(Input Opens)

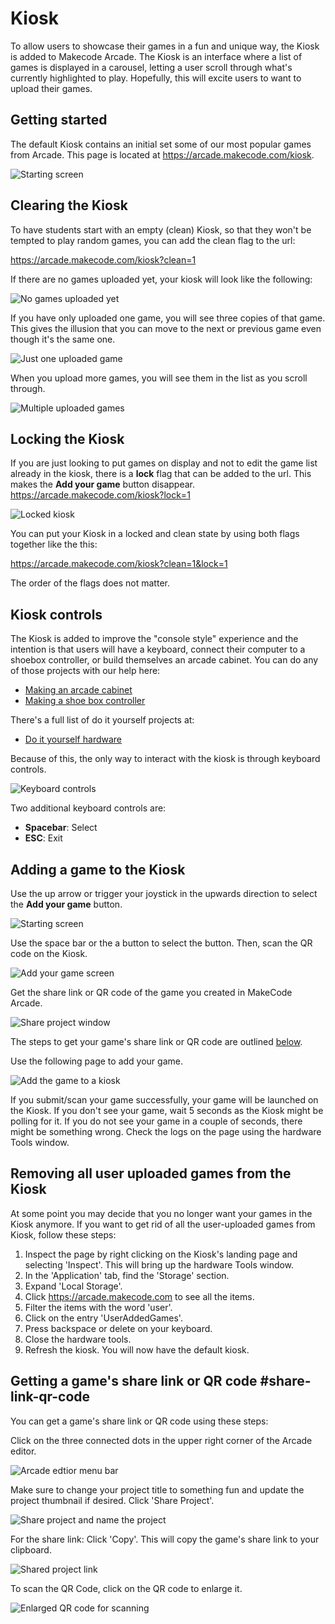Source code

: # Kiosk

To allow users to showcase their games in a fun and unique way, the Kiosk is added to Makecode Arcade. The Kiosk is an interface where a list of games is displayed in a carousel, letting a user scroll through what's currently highlighted to play. Hopefully, this will excite users to want to upload their games.  

## Getting started 

The default Kiosk contains an initial set some of our most popular games from Arcade. This page is located at https://arcade.makecode.com/kiosk.

![Starting screen](/static/hardware/kiosk/select-a-game.png)

## Clearing the Kiosk

To have students start with an empty (clean) Kiosk, so that they won't be tempted to play random games, you can add the clean flag to the url:

https://arcade.makecode.com/kiosk?clean=1

If there are no games uploaded yet, your kiosk will look like the following:

![No games uploaded yet](/static/hardware/kiosk/no-uploaded-games.png)

If you have only uploaded one game, you will see three copies of that game. This gives the illusion that you can move to the next or previous game even though it's the same one.

![Just one uploaded game](/static/hardware/kiosk/single-uploaded-game.png)

When you upload more games, you will see them in the list as you scroll through.

![Multiple uploaded games](/static/hardware/kiosk/multiple-uploaded-games.png)

## Locking the Kiosk

If you are just looking to put games on display and not to edit the game list already in the kiosk, there is a **lock** flag that can be added to the url. This makes the **Add your game** button disappear. https://arcade.makecode.com/kiosk?lock=1 

![Locked kiosk](/static/hardware/kiosk/locked-state.png)

You can put your Kiosk in a locked and clean state by using both flags together like the this:

https://arcade.makecode.com/kiosk?clean=1&lock=1

The order of the flags does not matter.

## Kiosk controls 

The Kiosk is added to improve the "console style" experience and the intention is that users will have a keyboard, connect their computer to a shoebox controller, or build themselves an arcade cabinet. You can do any of those projects with our help here: 

* [Making an arcade cabinet](https://arcade.makecode.com/hardware/raspberry-pi/wooden-cabinet)
* [Making a shoe box controller](https://arcade.makecode.com/hardware/shoebox-controller)

There's a full list of do it yourself projects at:

* [Do it yourself hardware](diy-hardware)

Because of this, the only way to interact with the kiosk is through keyboard controls. 

![Keyboard controls](/static/hardware/kiosk/keyboard-controls.png)

Two additional keyboard controls are:

* **Spacebar**: Select
* **ESC**: Exit

## Adding a game to the Kiosk 

Use the up arrow or trigger your joystick in the upwards direction to select the **Add your game** button.

![Starting screen](/static/hardware/kiosk/select-a-game.png)

Use the space bar or the a button to select the button. Then, scan the QR code on the Kiosk.

![Add your game screen](/static/hardware/kiosk/add-your-game.png)

Get the share link or QR code of the game you created in MakeCode Arcade.

![Share project window](/static/hardware/kiosk/share-project.png)

The steps to get your game's share link or QR code are outlined [below](#share-link-qr-code).

Use the following page to add your game.

![Add the game to a kiosk](/static/hardware/kiosk/add-to-kiosk.png)

If you submit/scan your game successfully, your game will be launched on the Kiosk. If you don't see your game, wait 5 seconds as the Kiosk might be polling for it. If you do not see your game in a couple of seconds, there might be something wrong. Check the logs on the page using the hardware Tools window.

## Removing all user uploaded games from the Kiosk 

At some point you may decide that you no longer want your games in the Kiosk anymore. If you want to get rid of all the user-uploaded games from Kiosk, follow these steps:

1. Inspect the page by right clicking on the Kiosk's landing page and selecting 'Inspect'.
This will bring up the hardware Tools window. 
2. In the 'Application' tab, find the 'Storage' section.
3. Expand 'Local Storage'.
4. Click https://arcade.makecode.com to see all the items.
5. Filter the items with the word 'user'.
6. Click on the entry 'UserAddedGames'.
7. Press backspace or delete on your keyboard.
8. Close the hardware tools.
9. Refresh the kiosk. You will now have the default kiosk.

## Getting a game's share link or QR code #share-link-qr-code

You can get a game's share link or QR code using these steps:

Click on the three connected dots in the upper right corner of the Arcade editor.

![Arcade edtior menu bar](/static/hardware/kiosk/menu-bar.png)

Make sure to change your project title to something fun and update the project thumbnail if desired. Click 'Share Project'.

![Share project and name the project](/static/hardware/kiosk/shared-project-name.png)

For the share link: Click 'Copy'. This will copy the game's share link to your clipboard.

![Shared project link](/static/hardware/kiosk/shared-project-link.png)

To scan the QR Code, click on the QR code to enlarge it.

![Enlarged QR code for scanning](/static/hardware/kiosk/qr-code-enlarged.png)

(Input Closes)

> _Work request_: Starting with the line with "You can get" above and going on through the line with "edtior menu bar](/static/hardware/kiosk/menu-bar.png)", transcribe every line exactly, both ends included, and add nothing.

> _Exercise result_:
You can get a game's share link or QR code using these steps:

Click on the three connected dots in the upper right corner of the Arcade editor.

![Arcade edtior menu bar](/static/hardware/kiosk/menu-bar.png)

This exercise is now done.